LONDON | The diaries of a British reporter who risked his reputation to expose the horrors of Josef Stalin’s murderous famine in Ukraine are to go on display Friday.

Welsh journalist Gareth Jones sneaked into Ukraine in March of 1933 at the height of an artificial famine engineered by the Soviet dictator as part of his campaign to force peasants into collective farms. Millions starved to death between 1932 and 1933 as the Soviet secret police emptied the countryside of grain and livestock.

Jones’ reporting was one of first attempts to bring the disaster to the world’s attention.

“Famine Grips Russia - Millions Dying” read the front page of the New York Evening Post on March 29, 1933. “Famine on a colossal scale, impending death of millions from hunger, murderous terror … this is the summary of Mr.

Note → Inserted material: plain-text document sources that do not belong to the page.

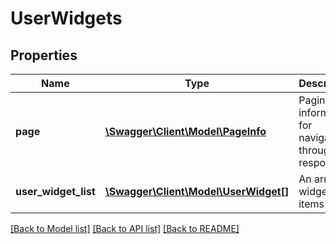 # UserWidgets

## Properties
Name | Type | Description | Notes
------------ | ------------- | ------------- | -------------
**page** | [**\Swagger\Client\Model\PageInfo**](PageInfo.md) | Pagination information for navigating through the response | [optional] 
**user_widget_list** | [**\Swagger\Client\Model\UserWidget[]**](UserWidget.md) | An array of widget items | [optional] 

[[Back to Model list]](../README.md#documentation-for-models) [[Back to API list]](../README.md#documentation-for-api-endpoints) [[Back to README]](../README.md)


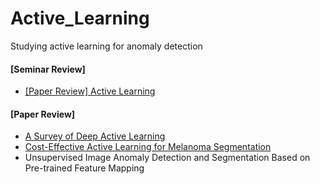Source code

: # Active_Learning
Studying active learning for anomaly detection

#### [Seminar Review]
- [[Paper Review] Active Learning][link]

#### [Paper Review]
- [A Survey of Deep Active Learning][link1]
- [Cost-Effective Active Learning for Melanoma Segmentation][link2]
- Unsupervised Image Anomaly Detection and Segmentation Based on Pre-trained Feature Mapping



[link]: https://github.com/jeewonkimm2/Active_Learning/blob/main/seminar_review.md
[link1]: https://github.com/jeewonkimm2/Active_Learning/blob/main/A_Survey_of_Deep_Active_Learning.md
[link2]: https://github.com/jeewonkimm2/Active_Learning/blob/main/Cost_Effective_Active_Learning_for_Melanoma_Segmentation.md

Jones’s firsthand observations,” the paper said.

As starvation and cannibalism spread across Ukraine, Soviet authorities exported more than a million tons of grain to the West, using the money to build factories and arm its military.

Historians say that between 4 million and 5 million Ukrainians perished in what is sometimes referred to as the Great Famine.

Walking from village to village, Jones recorded desperate Ukrainians scrambling for food, scribbling brief interviews in pencil on lined notebooks.

“They all had the same story: ‘There is no bread - we haven’t had bread for two months - a lot are dying,’ ” Jones wrote in one entry.

“We are the living dead,” he quoted one peasant as saying.

Jones’ handwritten diaries are on display at the Wren Library at Trinity College in Cambridge, where he was a student, until mid-December.

Jones’ eyewitness account had little effect on world opinion at the time. Stalin’s totalitarian regime tightly controlled the flow of information out of the U.S.S.R., and many Moscow-based foreign correspondents - some of whom had pro-Soviet sympathies - refused to believe Jones’ reporting.

The New York Times’ Walter Duranty, a Pulitzer Prize-winning journalist, dismissed his article as a scare story.

“Conditions are bad, but there is no famine,” Duranty wrote a few days after Jones’ story was published. Other correspondents chimed in with public denials.

With his colleagues against him, Jones was discredited.

Eugene Lyons, an American wire agency reporter who gradually went from communist sympathizer to fierce critic of the Soviet regime, later acknowledged the role that fellow journalists had played in trying to destroy Jones’ career.

Lyons’ admission came too late for Jones, who was killed under murky circumstances while covering Japan’s expansion into China in the run-up to World War II.

British Prime Minister David Lloyd George, whom Jones had once served as an aide, said shortly after his death in 1935 that the intrepid journalist might have been killed because he “knew too much of what was going on.”